Real wood: the most natural way to barbecue
In Italy we have a brick-built Turkish-style barbecue (my husband’s idea), but we hardly ever cook skewered meat chunks, as more often than not we choose larger cuts of meat that require a grill. So I placed my chicken onto the grill, locked it in and rested it on the side while I fired up the wood.
The majority of people tend to use charcoal or briquettes, but being a purist I prefer natural wood as it imparts a distinctive wood smoke flavour to any meat you cook. Last year I felled a fig tree that had reached ginormous proportions and had become a real nuisance. Every August, tons of figs dropped on the ground at the rear of the house, close to our much used veranda, attracting gazillions of wasps! I was truly glad to see it go! As a bonus, I was able to chop up most of the wood and store it for barbeques. I think we’ll have enough for the next 10 years! If you can get hard wood I strongly recommend you give it a go. Of course it needs to be dry, not freshly cut and cannot be soft wood or treated wood. Despite what you might read on the internet, raw wood logs are easy to light and don’t need soaking or other preparation. They are a much healthier alternative to charcoal or briquettes, which contain fillers and who-knows-what poisonous elements are added. Raw wood burns easily and yes, it does produce quite a bit of smoke, but it is natural smoke and you will be outside anyway. Just make sure you don’t light up your barbecue right next to your neighbour’s bedroom window!
Whilst waiting for the logs to burn I started making my peperonata, which is a traditional Italian side dish of sweet peppers cooked in garlic, onion and tomato sauce. A great accompaniment for chicken.
With the peperonata simmering away, my wood logs had turned to incandescent ash and I positioned my chicken above it. Sadly, as you can see from the photo below, I forgot to ‘heat test’ and put the chicken on too soon, charring it on one side. Oh well. I never claimed to be a grill master. I just didn’t eat the blackened bits.

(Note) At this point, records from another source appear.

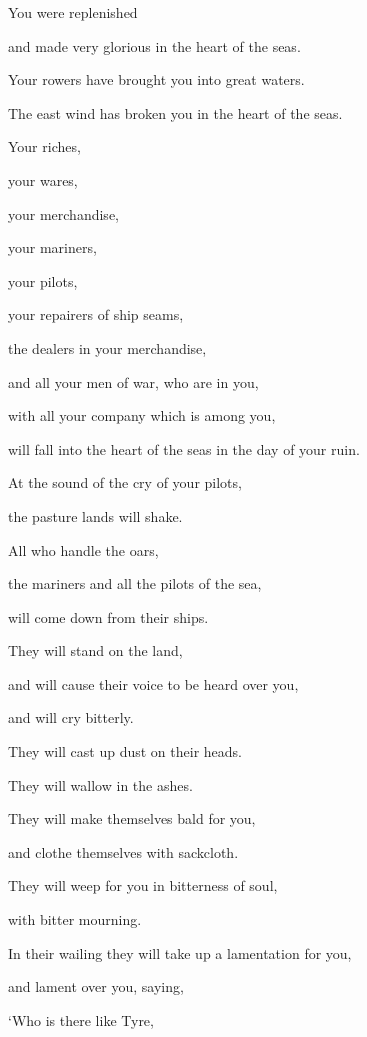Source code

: {\par }{\QB You were replenished
\par }{\QB and made very glorious in the heart of the seas.
\par }{\Q {}Your rowers have brought you into great waters.
\par }{\QB The east wind has broken you in the heart of the seas.
\par }{\Q {}Your riches,
\par }{\QB your wares,
\par }{\QB your merchandise,
\par }{\Q your mariners,
\par }{\QB your pilots,
\par }{\QB your repairers of ship seams,
\par }{\Q the dealers in your merchandise,
\par }{\QB and all your men of war, who are in you,
\par }{\Q with all your company which is among you,
\par }{\QB will fall into the heart of the seas in the day of your ruin.
\par }{\Q {}At the sound of the cry of your pilots,
\par }{\QB the pasture lands will shake.
\par }{\Q {}All who handle the oars,
\par }{\QB the mariners and all the pilots of the sea,
\par }{\QB will come down from their ships.
\par }{\Q They will stand on the land,
\par }{\QB {}and will cause their voice to be heard over you,
\par }{\QB and will cry bitterly.
\par }{\Q They will cast up dust on their heads.
\par }{\QB They will wallow in the ashes.
\par }{\Q {}They will make themselves bald for you,
\par }{\QB and clothe themselves with sackcloth.
\par }{\Q They will weep for you in bitterness of soul,
\par }{\QB with bitter mourning.
\par }{\Q {}In their wailing they will take up a lamentation for you,
\par }{\QB and lament over you, saying,
\par }{\Q ‘Who is there like Tyre,
}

And I can tell you my last barbeque of 2015 was truly a success. Apart from those few burned bits of skin, which I discarded, it was moist, the flavour was amazing and I savoured every morsel. No need for spices. No need for marinades. Just chicken. Simplicity at its best.
And the sweetness of the peperonata was a perfect contrast for the smoky chicken. My peperonata uses quite a bit of cinnamon. Cinnamon is one of my favourite spices: it adds depth of flavour to both favourite and sweet dishes and it’s health benefits are astounding.
I also served my avocado salsa on the side, in case the chicken was too dry…. I needn’t have bothered!
I hope you enjoy this low carb meal too!
- 2 chicken 'quarters' (leg and thigh)
- coarse himalayan pink salt
- 2 large sweet peppers
- 250g chopped or sieved tomatoes
- 1 clove of garlic, finely chopped
- 1 shallot, finely chopped
- a sprinkle of organic broth granules
- fine himalayan pink salt
- a sprinkle of black pepper
- ½ tsp cinnamon
- ½ tsp paprika
- extra virgin olive oil
- 1 ripe avocado
- juice of 1 lemon
- black pepper
- organic raw extra virgin coconut oil
- sprinkle coarse salt all over and under chicken skin.
- barbeque until cooked.
- put a splash of olive oil in a large saucepan.
- add chopped and de-seeded peppers, tomatoes, shallot, garlic, broth granules, salt, pepper and spices.
- cook on low heat until very soft, then add a tablespoon of coconut oil and stir.
- mash up the avocado and put it in your blender.
- add a teaspoon of coconut oil, salt, black pepper and paprika.
- blend on full power until smooth and creamy.